+++ RECORDS SHOWN +++
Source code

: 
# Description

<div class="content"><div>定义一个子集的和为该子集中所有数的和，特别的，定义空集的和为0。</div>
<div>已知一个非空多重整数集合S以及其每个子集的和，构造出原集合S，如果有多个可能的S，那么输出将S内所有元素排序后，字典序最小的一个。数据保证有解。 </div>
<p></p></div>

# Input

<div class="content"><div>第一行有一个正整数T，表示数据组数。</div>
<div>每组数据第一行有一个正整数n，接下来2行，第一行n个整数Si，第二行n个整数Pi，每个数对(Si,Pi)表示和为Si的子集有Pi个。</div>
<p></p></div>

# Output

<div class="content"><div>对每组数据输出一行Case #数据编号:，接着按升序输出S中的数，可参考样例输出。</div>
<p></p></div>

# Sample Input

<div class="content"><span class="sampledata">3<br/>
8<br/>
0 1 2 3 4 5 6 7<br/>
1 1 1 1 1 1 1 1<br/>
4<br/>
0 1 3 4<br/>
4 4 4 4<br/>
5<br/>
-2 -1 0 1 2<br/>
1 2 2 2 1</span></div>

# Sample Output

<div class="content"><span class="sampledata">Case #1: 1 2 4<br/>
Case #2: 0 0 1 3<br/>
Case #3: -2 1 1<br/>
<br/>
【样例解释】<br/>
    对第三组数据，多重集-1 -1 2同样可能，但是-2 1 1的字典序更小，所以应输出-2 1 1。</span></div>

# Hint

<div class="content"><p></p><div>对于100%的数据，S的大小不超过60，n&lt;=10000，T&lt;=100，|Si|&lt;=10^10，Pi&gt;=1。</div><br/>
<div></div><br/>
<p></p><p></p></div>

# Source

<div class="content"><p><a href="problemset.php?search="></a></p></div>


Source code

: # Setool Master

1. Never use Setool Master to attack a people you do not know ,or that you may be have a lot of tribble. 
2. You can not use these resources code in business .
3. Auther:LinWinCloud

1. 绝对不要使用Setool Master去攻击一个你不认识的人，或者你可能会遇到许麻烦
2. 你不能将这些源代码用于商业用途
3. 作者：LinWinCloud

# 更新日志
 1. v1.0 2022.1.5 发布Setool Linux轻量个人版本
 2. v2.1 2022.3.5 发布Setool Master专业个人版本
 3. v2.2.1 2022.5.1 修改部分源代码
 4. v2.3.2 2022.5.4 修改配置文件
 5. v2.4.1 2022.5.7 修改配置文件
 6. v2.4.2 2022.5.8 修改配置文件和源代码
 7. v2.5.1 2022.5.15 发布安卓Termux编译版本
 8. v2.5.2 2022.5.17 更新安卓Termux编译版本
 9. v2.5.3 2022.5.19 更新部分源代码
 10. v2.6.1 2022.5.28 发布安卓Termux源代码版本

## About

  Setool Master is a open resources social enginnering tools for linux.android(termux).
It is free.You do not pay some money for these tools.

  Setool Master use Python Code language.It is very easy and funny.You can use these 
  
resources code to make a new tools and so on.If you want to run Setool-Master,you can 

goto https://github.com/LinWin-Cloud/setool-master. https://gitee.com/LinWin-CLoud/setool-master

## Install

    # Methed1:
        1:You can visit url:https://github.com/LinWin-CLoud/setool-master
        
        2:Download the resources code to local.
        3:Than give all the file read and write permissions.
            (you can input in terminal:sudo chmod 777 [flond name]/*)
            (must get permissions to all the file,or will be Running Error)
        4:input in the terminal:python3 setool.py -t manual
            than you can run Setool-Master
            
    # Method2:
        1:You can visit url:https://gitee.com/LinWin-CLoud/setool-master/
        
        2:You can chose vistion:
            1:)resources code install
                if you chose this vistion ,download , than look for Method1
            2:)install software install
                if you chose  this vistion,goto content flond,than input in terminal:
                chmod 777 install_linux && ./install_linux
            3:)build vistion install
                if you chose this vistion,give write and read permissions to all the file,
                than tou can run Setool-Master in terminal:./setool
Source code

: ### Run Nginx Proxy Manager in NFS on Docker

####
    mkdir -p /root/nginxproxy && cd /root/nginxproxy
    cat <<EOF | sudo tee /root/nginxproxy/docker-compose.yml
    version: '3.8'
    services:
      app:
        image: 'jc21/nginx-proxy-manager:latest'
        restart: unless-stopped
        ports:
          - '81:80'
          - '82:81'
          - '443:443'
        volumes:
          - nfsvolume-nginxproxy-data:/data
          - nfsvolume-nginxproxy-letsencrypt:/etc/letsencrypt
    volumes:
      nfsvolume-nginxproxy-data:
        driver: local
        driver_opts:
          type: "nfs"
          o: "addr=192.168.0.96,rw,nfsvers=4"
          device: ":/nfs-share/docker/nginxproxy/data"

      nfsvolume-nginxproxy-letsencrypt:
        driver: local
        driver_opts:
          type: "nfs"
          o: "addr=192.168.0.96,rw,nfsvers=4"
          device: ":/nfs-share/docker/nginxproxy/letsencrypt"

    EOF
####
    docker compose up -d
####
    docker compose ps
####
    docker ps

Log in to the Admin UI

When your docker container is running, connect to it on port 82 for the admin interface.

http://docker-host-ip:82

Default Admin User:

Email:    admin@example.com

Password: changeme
+++
The records above must be transcribed in full, word for word.

EXERCISE RESULT:
Source code

: 
# Description

<div class="content"><div>定义一个子集的和为该子集中所有数的和，特别的，定义空集的和为0。</div>
<div>已知一个非空多重整数集合S以及其每个子集的和，构造出原集合S，如果有多个可能的S，那么输出将S内所有元素排序后，字典序最小的一个。数据保证有解。 </div>
<p></p></div>

# Input

<div class="content"><div>第一行有一个正整数T，表示数据组数。</div>
<div>每组数据第一行有一个正整数n，接下来2行，第一行n个整数Si，第二行n个整数Pi，每个数对(Si,Pi)表示和为Si的子集有Pi个。</div>
<p></p></div>

# Output

<div class="content"><div>对每组数据输出一行Case #数据编号:，接着按升序输出S中的数，可参考样例输出。</div>
<p></p></div>

# Sample Input

<div class="content"><span class="sampledata">3<br/>
8<br/>
0 1 2 3 4 5 6 7<br/>
1 1 1 1 1 1 1 1<br/>
4<br/>
0 1 3 4<br/>
4 4 4 4<br/>
5<br/>
-2 -1 0 1 2<br/>
1 2 2 2 1</span></div>

# Sample Output

<div class="content"><span class="sampledata">Case #1: 1 2 4<br/>
Case #2: 0 0 1 3<br/>
Case #3: -2 1 1<br/>
<br/>
【样例解释】<br/>
    对第三组数据，多重集-1 -1 2同样可能，但是-2 1 1的字典序更小，所以应输出-2 1 1。</span></div>

# Hint

<div class="content"><p></p><div>对于100%的数据，S的大小不超过60，n&lt;=10000，T&lt;=100，|Si|&lt;=10^10，Pi&gt;=1。</div><br/>
<div></div><br/>
<p></p><p></p></div>

# Source

<div class="content"><p><a href="problemset.php?search="></a></p></div>


Source code

: # Setool Master

1. Never use Setool Master to attack a people you do not know ,or that you may be have a lot of tribble. 
2. You can not use these resources code in business .
3. Auther:LinWinCloud

1. 绝对不要使用Setool Master去攻击一个你不认识的人，或者你可能会遇到许麻烦
2. 你不能将这些源代码用于商业用途
3. 作者：LinWinCloud

# 更新日志
 1. v1.0 2022.1.5 发布Setool Linux轻量个人版本
 2. v2.1 2022.3.5 发布Setool Master专业个人版本
 3. v2.2.1 2022.5.1 修改部分源代码
 4. v2.3.2 2022.5.4 修改配置文件
 5. v2.4.1 2022.5.7 修改配置文件
 6. v2.4.2 2022.5.8 修改配置文件和源代码
 7. v2.5.1 2022.5.15 发布安卓Termux编译版本
 8. v2.5.2 2022.5.17 更新安卓Termux编译版本
 9. v2.5.3 2022.5.19 更新部分源代码
 10. v2.6.1 2022.5.28 发布安卓Termux源代码版本

## About

  Setool Master is a open resources social enginnering tools for linux.android(termux).
It is free.You do not pay some money for these tools.

  Setool Master use Python Code language.It is very easy and funny.You can use these 
  
resources code to make a new tools and so on.If you want to run Setool-Master,you can 

goto https://github.com/LinWin-Cloud/setool-master. https://gitee.com/LinWin-CLoud/setool-master

## Install

    # Methed1:
        1:You can visit url:https://github.com/LinWin-CLoud/setool-master
        
        2:Download the resources code to local.
        3:Than give all the file read and write permissions.
            (you can input in terminal:sudo chmod 777 [flond name]/*)
            (must get permissions to all the file,or will be Running Error)
        4:input in the terminal:python3 setool.py -t manual
            than you can run Setool-Master
            
    # Method2:
        1:You can visit url:https://gitee.com/LinWin-CLoud/setool-master/
        
        2:You can chose vistion:
            1:)resources code install
                if you chose this vistion ,download , than look for Method1
            2:)install software install
                if you chose  this vistion,goto content flond,than input in terminal:
                chmod 777 install_linux && ./install_linux
            3:)build vistion install
                if you chose this vistion,give write and read permissions to all the file,
                than tou can run Setool-Master in terminal:./setool
Source code

: ### Run Nginx Proxy Manager in NFS on Docker

####
    mkdir -p /root/nginxproxy && cd /root/nginxproxy
    cat <<EOF | sudo tee /root/nginxproxy/docker-compose.yml
    version: '3.8'
    services:
      app:
        image: 'jc21/nginx-proxy-manager:latest'
        restart: unless-stopped
        ports:
          - '81:80'
          - '82:81'
          - '443:443'
        volumes:
          - nfsvolume-nginxproxy-data:/data
          - nfsvolume-nginxproxy-letsencrypt:/etc/letsencrypt
    volumes:
      nfsvolume-nginxproxy-data:
        driver: local
        driver_opts:
          type: "nfs"
          o: "addr=192.168.0.96,rw,nfsvers=4"
          device: ":/nfs-share/docker/nginxproxy/data"

      nfsvolume-nginxproxy-letsencrypt:
        driver: local
        driver_opts:
          type: "nfs"
          o: "addr=192.168.0.96,rw,nfsvers=4"
          device: ":/nfs-share/docker/nginxproxy/letsencrypt"

    EOF
####
    docker compose up -d
####
    docker compose ps
####
    docker ps

Log in to the Admin UI

When your docker container is running, connect to it on port 82 for the admin interface.

http://docker-host-ip:82

Default Admin User:

Email:    admin@example.com

Password: changeme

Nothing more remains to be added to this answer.